● WHAT IS BEING ASKED: Could you return only the lines that run from the line with "## О проекте/функционал" through the final line of the data, exactly as they stand?

[Document images with source code]
Content starts
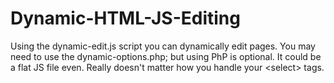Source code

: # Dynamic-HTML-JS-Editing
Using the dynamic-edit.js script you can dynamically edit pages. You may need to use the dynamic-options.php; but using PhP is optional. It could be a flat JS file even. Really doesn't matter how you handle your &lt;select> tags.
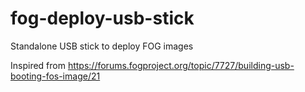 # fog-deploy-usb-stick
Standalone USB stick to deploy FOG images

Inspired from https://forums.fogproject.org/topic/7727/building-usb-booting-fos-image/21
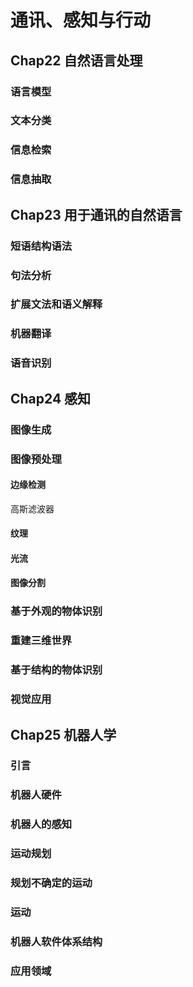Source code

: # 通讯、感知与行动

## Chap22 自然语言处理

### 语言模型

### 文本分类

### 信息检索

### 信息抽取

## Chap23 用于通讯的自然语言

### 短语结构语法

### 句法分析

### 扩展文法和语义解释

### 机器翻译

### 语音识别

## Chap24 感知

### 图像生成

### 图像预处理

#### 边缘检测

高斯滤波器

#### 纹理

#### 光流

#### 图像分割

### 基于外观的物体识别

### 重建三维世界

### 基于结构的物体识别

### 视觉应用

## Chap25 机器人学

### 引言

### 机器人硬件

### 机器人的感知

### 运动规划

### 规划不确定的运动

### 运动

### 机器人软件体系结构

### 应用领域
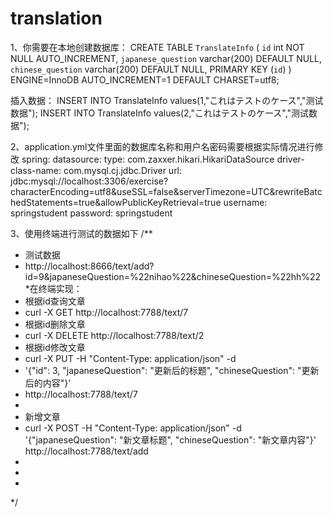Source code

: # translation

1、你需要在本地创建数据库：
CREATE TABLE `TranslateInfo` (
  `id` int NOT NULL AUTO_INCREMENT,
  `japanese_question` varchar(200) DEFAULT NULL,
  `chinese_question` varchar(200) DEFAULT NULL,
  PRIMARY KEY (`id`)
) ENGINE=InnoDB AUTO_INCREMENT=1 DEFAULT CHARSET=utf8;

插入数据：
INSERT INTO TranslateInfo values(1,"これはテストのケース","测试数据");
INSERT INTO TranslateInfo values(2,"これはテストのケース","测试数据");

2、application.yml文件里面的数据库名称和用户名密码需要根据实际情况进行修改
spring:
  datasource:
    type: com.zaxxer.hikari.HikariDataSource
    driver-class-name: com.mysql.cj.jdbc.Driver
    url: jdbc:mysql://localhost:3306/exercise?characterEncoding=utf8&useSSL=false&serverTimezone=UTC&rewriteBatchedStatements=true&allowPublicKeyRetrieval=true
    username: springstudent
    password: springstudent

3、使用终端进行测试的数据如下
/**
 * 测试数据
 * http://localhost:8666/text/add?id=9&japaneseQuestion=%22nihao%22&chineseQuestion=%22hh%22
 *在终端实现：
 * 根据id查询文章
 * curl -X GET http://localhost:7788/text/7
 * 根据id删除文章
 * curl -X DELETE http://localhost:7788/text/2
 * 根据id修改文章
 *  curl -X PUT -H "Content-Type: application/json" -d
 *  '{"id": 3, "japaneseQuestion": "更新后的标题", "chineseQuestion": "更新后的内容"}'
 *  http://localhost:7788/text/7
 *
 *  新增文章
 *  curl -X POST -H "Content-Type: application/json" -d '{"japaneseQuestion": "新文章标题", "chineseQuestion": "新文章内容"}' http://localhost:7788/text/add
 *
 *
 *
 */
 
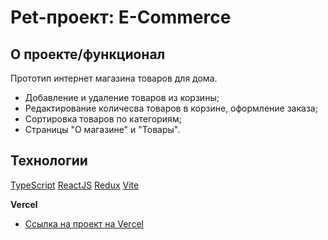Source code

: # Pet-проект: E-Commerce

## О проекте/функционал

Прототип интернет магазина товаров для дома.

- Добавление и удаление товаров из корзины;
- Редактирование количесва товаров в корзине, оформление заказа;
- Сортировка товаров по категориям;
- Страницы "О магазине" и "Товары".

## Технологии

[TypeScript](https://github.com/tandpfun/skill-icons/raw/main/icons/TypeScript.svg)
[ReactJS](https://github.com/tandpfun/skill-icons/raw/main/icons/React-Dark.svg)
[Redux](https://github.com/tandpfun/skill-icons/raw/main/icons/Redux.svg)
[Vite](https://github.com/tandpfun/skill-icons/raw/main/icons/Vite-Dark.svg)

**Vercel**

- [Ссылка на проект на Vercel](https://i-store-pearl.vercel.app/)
Content ends
● ANSWER FOR THE TASK:
## О проекте/функционал

Прототип интернет магазина товаров для дома.

- Добавление и удаление товаров из корзины;
- Редактирование количесва товаров в корзине, оформление заказа;
- Сортировка товаров по категориям;
- Страницы "О магазине" и "Товары".

## Технологии

[TypeScript](https://github.com/tandpfun/skill-icons/raw/main/icons/TypeScript.svg)
[ReactJS](https://github.com/tandpfun/skill-icons/raw/main/icons/React-Dark.svg)
[Redux](https://github.com/tandpfun/skill-icons/raw/main/icons/Redux.svg)
[Vite](https://github.com/tandpfun/skill-icons/raw/main/icons/Vite-Dark.svg)

**Vercel**

- [Ссылка на проект на Vercel](https://i-store-pearl.vercel.app/)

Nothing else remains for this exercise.